§ **WORK TO BE COMPLETED**:
For the entries that follow, tally the lines holding the string "alias". Give the total and nothing else.

────────────────────────────────────────

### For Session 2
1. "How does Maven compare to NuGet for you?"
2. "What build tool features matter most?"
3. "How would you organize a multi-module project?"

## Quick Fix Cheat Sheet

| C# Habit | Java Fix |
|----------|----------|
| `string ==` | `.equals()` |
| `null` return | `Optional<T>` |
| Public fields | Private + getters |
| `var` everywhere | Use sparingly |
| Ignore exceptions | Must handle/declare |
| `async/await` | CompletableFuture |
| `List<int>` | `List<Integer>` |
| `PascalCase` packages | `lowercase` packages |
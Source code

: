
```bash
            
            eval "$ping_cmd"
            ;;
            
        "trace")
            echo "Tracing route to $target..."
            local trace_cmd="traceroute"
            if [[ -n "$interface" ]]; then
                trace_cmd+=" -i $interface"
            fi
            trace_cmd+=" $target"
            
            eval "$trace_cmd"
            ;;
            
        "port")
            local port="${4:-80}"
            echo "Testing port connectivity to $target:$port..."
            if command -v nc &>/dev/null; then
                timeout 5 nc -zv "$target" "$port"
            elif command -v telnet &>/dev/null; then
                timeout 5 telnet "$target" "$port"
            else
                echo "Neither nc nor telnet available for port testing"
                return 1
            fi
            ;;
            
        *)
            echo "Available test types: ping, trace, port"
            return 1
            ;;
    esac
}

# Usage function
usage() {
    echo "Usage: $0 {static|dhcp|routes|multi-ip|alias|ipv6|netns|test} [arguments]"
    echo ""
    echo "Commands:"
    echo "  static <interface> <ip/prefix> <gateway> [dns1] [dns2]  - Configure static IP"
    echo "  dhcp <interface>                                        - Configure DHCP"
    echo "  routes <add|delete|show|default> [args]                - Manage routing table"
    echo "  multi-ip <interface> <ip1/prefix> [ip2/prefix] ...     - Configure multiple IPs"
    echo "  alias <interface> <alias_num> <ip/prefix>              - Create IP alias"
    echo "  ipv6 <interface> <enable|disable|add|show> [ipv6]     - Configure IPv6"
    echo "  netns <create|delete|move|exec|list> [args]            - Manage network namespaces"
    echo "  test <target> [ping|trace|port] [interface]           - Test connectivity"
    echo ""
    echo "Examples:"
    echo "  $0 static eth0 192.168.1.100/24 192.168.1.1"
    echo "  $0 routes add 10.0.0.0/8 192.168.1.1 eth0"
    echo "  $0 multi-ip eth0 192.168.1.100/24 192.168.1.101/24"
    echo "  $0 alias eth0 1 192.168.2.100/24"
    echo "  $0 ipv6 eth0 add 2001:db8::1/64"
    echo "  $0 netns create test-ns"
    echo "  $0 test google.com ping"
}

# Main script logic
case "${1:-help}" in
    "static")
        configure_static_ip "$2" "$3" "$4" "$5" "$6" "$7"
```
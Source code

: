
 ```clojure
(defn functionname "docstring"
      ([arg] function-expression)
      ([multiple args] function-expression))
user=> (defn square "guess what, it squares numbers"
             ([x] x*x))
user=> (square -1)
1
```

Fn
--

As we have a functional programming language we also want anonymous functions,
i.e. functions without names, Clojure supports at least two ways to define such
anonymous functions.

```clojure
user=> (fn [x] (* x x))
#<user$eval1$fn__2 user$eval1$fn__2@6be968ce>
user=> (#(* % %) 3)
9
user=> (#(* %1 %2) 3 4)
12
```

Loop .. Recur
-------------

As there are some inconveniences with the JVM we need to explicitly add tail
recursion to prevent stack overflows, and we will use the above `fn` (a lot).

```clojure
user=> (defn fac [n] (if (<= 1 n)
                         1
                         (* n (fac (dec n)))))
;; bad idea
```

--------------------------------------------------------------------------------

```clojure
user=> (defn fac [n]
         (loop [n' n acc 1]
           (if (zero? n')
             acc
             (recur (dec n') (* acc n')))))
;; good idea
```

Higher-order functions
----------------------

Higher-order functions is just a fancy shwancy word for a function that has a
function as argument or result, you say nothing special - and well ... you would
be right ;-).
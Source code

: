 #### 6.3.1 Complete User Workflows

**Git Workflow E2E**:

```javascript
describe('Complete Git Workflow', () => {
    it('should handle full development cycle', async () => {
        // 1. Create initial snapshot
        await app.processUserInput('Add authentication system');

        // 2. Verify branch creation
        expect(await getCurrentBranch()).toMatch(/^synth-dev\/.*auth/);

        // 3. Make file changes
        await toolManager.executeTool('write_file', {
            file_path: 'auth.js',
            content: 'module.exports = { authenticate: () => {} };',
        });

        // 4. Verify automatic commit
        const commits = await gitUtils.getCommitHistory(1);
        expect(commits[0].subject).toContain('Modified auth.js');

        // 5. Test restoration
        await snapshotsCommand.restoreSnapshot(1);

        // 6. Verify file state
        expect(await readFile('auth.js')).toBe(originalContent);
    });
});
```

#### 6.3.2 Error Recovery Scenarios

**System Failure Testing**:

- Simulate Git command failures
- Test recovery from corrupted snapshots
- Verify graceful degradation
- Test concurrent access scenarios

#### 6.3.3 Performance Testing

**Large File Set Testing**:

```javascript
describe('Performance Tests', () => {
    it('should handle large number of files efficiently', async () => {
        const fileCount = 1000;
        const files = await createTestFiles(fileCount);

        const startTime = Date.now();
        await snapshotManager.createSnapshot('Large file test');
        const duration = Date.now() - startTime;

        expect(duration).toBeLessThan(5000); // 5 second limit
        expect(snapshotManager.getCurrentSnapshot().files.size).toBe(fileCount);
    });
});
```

────────────────────────────────────────

§ **TASK ANSWER**:
3